+++ Material for this exercise

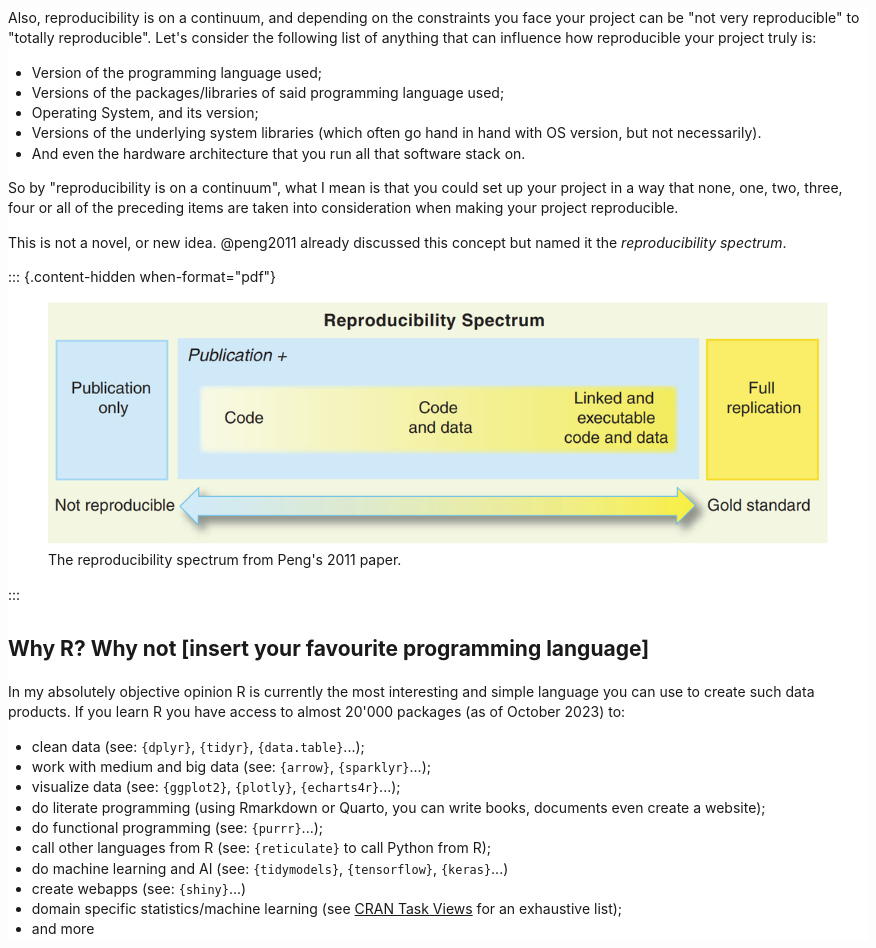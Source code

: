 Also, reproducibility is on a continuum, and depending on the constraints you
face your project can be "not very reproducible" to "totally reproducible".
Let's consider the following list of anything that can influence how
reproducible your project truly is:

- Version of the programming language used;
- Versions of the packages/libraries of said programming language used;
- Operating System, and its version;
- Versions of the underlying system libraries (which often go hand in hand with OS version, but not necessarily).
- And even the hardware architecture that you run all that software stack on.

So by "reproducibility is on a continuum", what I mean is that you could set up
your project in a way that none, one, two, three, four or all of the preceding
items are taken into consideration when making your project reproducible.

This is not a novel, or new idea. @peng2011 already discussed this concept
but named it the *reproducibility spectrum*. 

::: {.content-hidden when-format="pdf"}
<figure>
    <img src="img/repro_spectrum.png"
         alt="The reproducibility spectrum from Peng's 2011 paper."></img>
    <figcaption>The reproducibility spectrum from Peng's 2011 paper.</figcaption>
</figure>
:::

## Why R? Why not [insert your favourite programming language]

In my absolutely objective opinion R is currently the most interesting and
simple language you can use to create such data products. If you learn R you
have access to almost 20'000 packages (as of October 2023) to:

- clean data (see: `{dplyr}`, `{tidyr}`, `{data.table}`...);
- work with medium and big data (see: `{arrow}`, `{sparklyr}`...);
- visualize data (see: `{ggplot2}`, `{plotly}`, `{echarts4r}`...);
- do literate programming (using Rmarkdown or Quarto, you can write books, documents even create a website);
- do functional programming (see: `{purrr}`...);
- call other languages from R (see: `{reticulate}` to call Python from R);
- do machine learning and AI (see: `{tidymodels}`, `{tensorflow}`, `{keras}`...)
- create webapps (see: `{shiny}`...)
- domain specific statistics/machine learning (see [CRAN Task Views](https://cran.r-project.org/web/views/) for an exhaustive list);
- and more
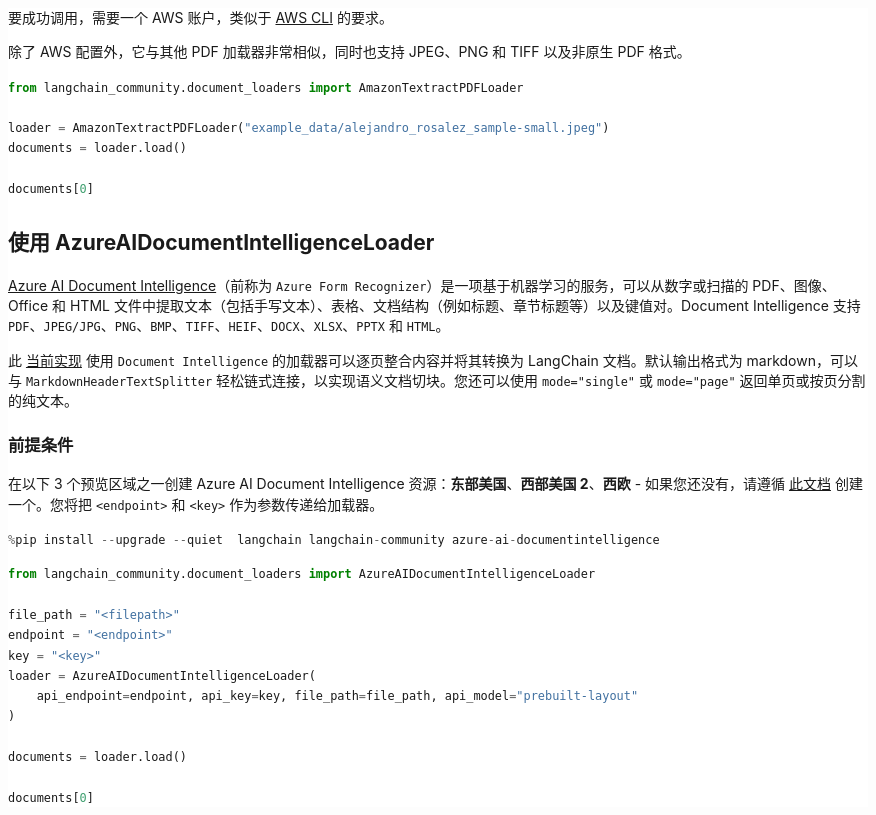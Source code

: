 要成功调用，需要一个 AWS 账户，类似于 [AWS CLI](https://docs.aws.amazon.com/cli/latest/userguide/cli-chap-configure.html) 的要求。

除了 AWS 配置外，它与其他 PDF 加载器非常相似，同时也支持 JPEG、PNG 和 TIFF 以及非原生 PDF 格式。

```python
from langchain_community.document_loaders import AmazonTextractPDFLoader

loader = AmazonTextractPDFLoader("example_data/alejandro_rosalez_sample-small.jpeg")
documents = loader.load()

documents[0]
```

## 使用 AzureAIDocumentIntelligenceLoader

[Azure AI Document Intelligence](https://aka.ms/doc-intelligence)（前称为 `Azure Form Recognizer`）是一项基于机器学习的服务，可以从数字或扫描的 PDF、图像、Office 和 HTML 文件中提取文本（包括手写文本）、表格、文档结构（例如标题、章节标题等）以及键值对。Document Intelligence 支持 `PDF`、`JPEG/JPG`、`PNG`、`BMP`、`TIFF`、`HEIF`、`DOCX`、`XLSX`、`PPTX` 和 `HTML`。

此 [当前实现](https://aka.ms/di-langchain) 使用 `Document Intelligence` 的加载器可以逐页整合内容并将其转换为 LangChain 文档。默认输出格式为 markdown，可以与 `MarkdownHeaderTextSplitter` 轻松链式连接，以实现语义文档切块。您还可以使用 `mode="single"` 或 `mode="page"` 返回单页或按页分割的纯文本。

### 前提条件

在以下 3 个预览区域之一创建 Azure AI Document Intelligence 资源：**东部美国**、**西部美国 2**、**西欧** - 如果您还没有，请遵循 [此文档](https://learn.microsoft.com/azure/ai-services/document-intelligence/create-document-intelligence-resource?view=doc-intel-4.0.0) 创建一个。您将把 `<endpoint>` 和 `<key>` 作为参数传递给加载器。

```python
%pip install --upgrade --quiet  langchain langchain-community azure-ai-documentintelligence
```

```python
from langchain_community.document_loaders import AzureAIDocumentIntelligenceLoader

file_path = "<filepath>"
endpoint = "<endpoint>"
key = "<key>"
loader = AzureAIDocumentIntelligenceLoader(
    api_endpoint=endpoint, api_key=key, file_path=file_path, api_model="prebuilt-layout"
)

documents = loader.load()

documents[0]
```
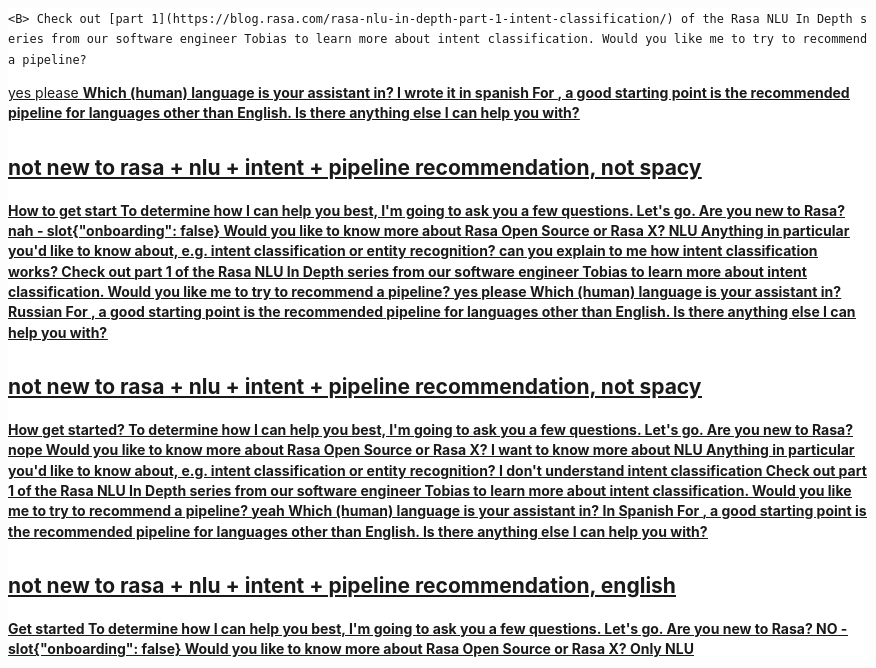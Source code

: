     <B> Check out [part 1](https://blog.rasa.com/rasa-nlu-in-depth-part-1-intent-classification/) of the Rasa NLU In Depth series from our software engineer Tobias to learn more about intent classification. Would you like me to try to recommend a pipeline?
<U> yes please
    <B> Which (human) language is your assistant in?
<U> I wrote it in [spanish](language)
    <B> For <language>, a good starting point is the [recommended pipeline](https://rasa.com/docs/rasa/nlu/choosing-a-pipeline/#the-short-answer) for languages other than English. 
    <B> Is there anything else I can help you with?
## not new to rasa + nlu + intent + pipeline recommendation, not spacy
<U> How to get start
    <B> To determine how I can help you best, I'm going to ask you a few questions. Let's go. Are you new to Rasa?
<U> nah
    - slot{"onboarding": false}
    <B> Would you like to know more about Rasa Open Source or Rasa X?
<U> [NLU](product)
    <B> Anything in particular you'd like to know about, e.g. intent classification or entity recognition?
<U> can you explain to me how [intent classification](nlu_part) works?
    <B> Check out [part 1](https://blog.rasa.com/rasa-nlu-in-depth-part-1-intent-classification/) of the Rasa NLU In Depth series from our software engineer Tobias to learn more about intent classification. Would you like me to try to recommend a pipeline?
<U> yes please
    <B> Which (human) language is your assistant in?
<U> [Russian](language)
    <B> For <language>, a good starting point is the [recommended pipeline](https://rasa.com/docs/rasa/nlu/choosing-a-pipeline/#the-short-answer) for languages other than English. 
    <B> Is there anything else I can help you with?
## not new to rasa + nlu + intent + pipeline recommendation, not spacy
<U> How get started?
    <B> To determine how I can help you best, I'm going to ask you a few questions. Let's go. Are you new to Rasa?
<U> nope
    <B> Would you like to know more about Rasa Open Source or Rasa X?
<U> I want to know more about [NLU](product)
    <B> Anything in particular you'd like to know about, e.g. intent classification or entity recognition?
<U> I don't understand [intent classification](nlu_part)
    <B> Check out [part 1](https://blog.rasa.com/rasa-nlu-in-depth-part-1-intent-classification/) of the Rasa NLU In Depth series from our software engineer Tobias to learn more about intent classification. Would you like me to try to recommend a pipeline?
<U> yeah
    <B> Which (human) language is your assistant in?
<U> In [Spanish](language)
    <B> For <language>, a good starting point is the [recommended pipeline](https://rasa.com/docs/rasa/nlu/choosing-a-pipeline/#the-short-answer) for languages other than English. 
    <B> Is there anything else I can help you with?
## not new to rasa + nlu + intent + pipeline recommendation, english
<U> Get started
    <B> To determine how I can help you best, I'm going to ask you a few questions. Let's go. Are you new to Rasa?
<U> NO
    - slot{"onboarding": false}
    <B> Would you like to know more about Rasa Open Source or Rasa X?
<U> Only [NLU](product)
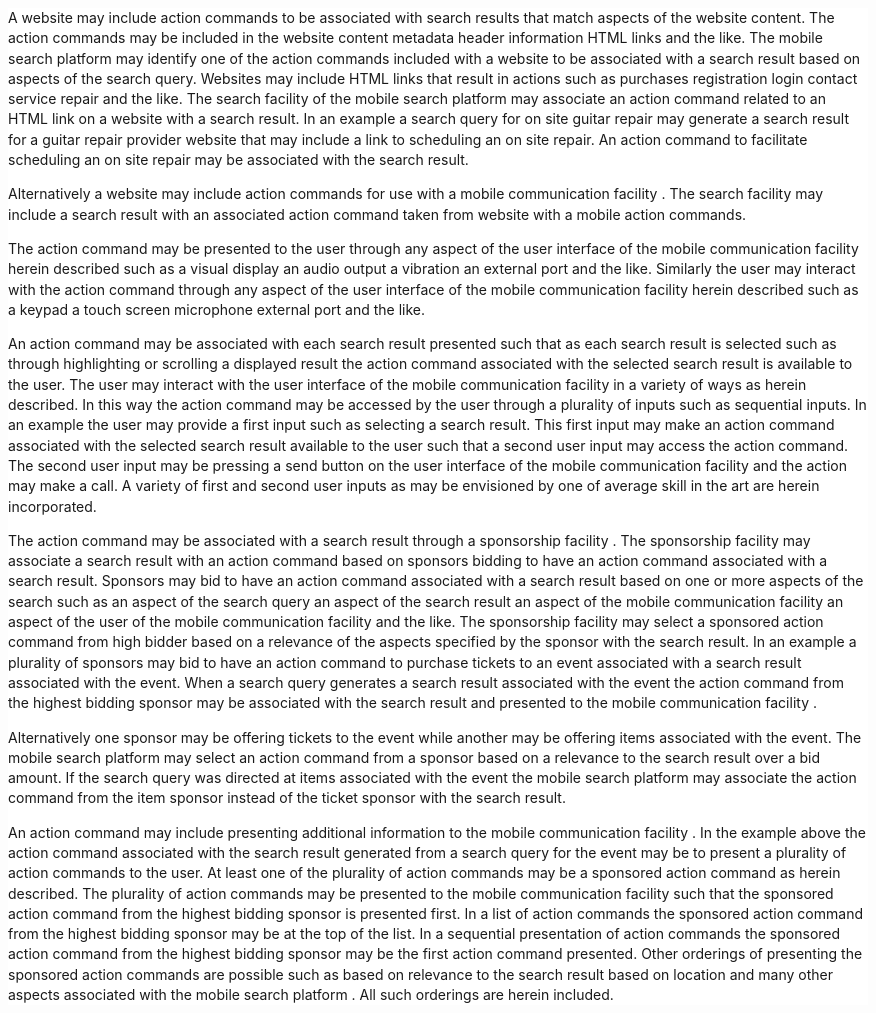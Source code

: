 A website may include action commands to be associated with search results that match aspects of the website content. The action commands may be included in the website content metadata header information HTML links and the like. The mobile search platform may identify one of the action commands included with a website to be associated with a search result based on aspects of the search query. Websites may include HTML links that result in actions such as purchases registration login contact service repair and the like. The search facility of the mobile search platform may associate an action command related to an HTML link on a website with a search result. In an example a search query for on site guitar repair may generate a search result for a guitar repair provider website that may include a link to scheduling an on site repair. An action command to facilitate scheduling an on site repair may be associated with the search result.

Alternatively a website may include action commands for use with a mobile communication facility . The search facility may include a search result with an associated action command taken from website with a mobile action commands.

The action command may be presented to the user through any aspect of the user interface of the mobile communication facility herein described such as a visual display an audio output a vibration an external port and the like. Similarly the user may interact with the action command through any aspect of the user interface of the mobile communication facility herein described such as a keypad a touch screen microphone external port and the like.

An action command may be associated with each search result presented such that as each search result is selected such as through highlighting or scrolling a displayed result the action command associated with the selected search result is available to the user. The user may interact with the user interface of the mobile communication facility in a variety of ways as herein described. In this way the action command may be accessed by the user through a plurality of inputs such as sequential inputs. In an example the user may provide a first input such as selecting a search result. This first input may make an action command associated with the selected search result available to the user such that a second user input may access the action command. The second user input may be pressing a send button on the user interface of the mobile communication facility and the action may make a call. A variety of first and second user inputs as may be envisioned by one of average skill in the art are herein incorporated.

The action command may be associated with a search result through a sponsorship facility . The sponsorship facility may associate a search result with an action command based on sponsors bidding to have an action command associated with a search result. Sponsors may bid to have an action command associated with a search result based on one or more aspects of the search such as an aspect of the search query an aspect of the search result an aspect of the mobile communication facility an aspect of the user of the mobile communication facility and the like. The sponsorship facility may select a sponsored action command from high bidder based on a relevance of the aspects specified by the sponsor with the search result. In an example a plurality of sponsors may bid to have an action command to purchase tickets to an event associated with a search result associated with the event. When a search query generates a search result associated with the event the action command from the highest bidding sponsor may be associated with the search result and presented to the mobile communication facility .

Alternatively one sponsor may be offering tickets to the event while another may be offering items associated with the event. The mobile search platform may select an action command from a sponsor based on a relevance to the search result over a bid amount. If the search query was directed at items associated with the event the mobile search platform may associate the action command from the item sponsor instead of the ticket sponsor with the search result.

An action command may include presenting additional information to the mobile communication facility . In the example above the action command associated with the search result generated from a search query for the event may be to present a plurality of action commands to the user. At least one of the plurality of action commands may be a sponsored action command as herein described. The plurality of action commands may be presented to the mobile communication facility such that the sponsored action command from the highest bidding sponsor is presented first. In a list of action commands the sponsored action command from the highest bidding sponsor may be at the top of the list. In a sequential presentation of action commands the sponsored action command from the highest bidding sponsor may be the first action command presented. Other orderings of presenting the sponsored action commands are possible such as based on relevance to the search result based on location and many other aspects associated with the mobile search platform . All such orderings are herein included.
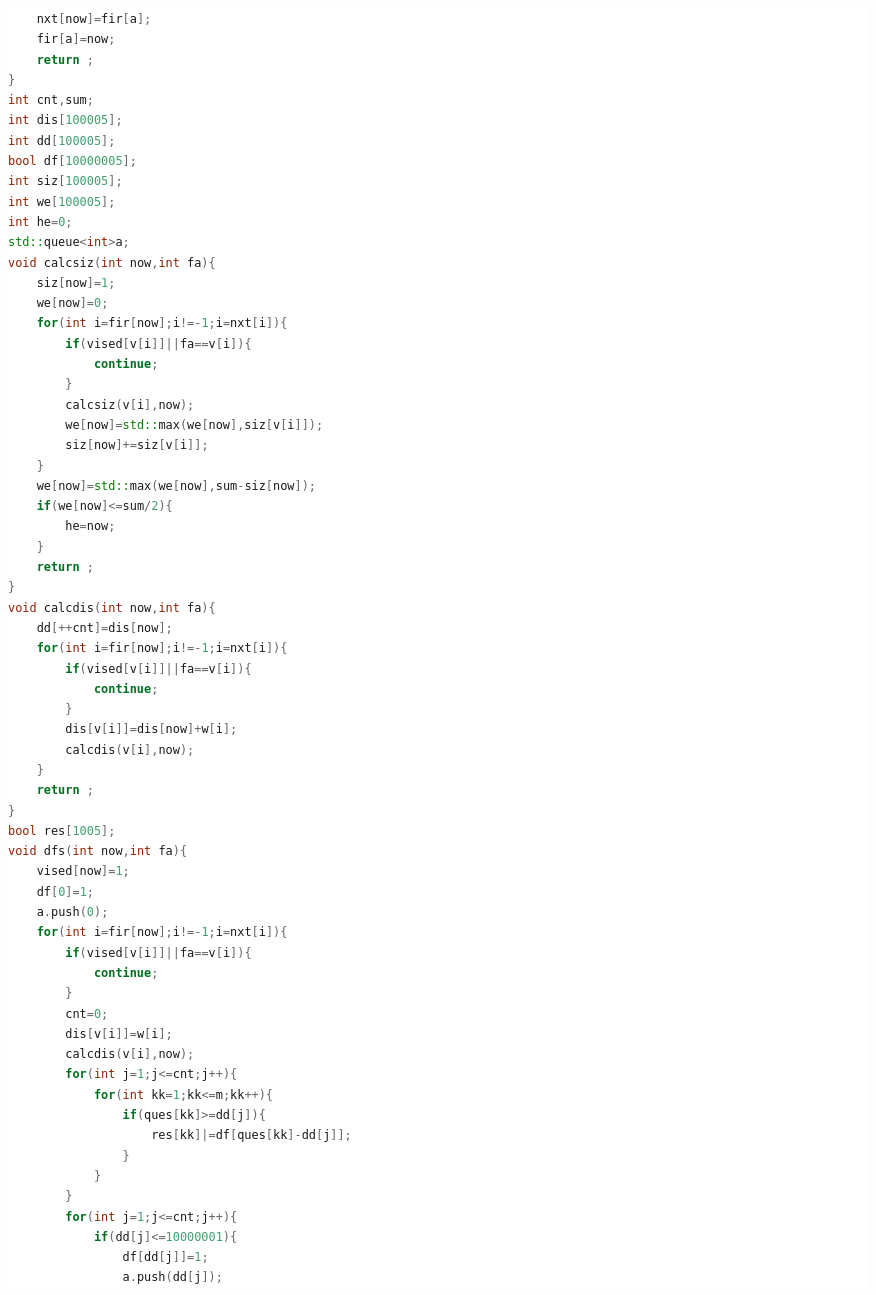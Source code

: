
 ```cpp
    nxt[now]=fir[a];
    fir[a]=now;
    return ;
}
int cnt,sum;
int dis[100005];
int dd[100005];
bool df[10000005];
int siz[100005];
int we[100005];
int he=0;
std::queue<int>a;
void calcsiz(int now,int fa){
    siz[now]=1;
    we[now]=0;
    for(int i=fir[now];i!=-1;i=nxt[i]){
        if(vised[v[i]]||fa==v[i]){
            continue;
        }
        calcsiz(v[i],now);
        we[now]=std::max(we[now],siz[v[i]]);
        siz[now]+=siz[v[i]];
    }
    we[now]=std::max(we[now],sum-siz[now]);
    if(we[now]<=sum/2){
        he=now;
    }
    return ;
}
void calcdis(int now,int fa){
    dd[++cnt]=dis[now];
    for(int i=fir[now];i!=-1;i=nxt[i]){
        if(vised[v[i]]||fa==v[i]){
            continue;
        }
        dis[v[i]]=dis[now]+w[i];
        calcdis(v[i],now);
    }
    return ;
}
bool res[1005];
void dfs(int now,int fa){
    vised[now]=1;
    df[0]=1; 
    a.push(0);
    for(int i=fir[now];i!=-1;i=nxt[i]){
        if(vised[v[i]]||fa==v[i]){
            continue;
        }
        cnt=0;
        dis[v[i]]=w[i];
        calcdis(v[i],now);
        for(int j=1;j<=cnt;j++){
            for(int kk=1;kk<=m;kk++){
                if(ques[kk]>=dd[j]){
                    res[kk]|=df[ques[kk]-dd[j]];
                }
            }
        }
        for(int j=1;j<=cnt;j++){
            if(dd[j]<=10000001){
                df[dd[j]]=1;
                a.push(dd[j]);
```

++++++

◆ **Problem to work on**: With the line holding "- And even the" as the first and the line holding "items are taken" as the last, set down that range of the entries above exactly, and nothing else.

◆ **Final answer**:
- And even the hardware architecture that you run all that software stack on.

So by "reproducibility is on a continuum", what I mean is that you could set up
your project in a way that none, one, two, three, four or all of the preceding
items are taken into consideration when making your project reproducible.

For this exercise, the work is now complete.